Voting change to end fraud in elections

Votes being counted after a ballot
Votes being counted after a ballot

ALMOST £73,000 will be spent in Wigan on changing the way voters are registered in a bid to cut down on fraud during elections.

The money allocated to the borough is part of a £1m pot awarded to town halls across Greater Manchester to switch residents on to individual electoral registration next year.

The Government says replacing the current system, where the designated head of the household fills out the forms for everyone eligible to vote in a property, will improve public confidence in the voting system and make personal information more secure.

Greg Clark, Minister for Cities and the Constitution, said: “We are on track to modernise electoral registration to tackle electoral fraud and increase public trust in elections, a trust which is at the heart of our democracy.

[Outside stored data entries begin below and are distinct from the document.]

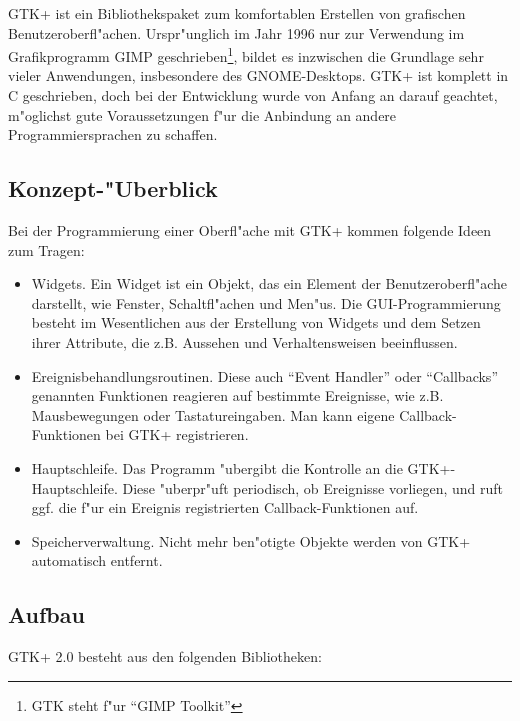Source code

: \documentclass{article}
\begin{document}
GTK+ ist ein Bibliothekspaket zum komfortablen Erstellen von grafischen
Benutzeroberfl"achen. Urspr"unglich im Jahr 1996 nur zur Verwendung im
Grafikprogramm GIMP geschrieben\footnote{GTK steht f"ur ``GIMP Toolkit''}, 
bildet es
inzwischen die Grundlage sehr vieler Anwendungen, insbesondere des 
GNOME-Desktops. GTK+ ist komplett
in C geschrieben, doch bei der Entwicklung wurde von Anfang an darauf geachtet,
m"oglichst gute Voraussetzungen f"ur die Anbindung an andere
Programmiersprachen zu schaffen.

\subsection*{Konzept-"Uberblick}

Bei der Programmierung einer Oberfl"ache mit GTK+ kommen folgende Ideen
zum Tragen:

\begin{itemize}
\item Widgets.
      Ein Widget ist ein Objekt, das ein
      Element der Benutzeroberfl"ache darstellt, wie
      Fenster, Schaltfl"achen und Men"us.
      Die GUI-Programmierung besteht im Wesentlichen aus der
      Erstellung von Widgets und dem Setzen ihrer Attribute, die
      z.B. Aussehen und Verhaltensweisen beeinflussen.

\item Ereignisbehandlungsroutinen. Diese auch ``Event Handler'' oder
      ``Callbacks'' genannten Funktionen reagieren auf bestimmte Ereignisse, 
      wie z.B. Mausbewegungen oder Tastatureingaben. Man kann eigene
      Callback-Funktionen bei GTK+ registrieren.

\item Hauptschleife. Das Programm "ubergibt die Kontrolle an die
      GTK+-Hauptschleife. Diese "uberpr"uft periodisch, ob Ereignisse
      vorliegen,
      und ruft ggf. die f"ur ein Ereignis registrierten Callback-Funktionen
      auf.

\item Speicherverwaltung. Nicht mehr ben"otigte Objekte werden von
      GTK+ automatisch entfernt.

\end{itemize}

\subsection*{Aufbau}

GTK+ 2.0 besteht aus den folgenden Bibliotheken:
\end{document}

“Next year’s switch to individual electoral registration can only be achieved by central and local government across the North West working together, and the funding announced today is the latest step in this process to make sure our electoral register is as complete and accurate as it can be.”

Councils across the North West have spent the past three years working with Westminster on voter registration systems to ensure the changeover is as smooth as possible.

Wigan’s slice of the funding is the third smallest of the 10 unitary authorities in the region, with Manchester requiring £324,699 to change to the new system. More than £2.5m is being allocated to local authorities in the North West to cover extra costs incurred in the changeover, which has previously been funded out of existing electoral budgets.

The Government says the new forms will also ensure people living in shared homes, who might not realise forms have been posted, get a chance to register as voters.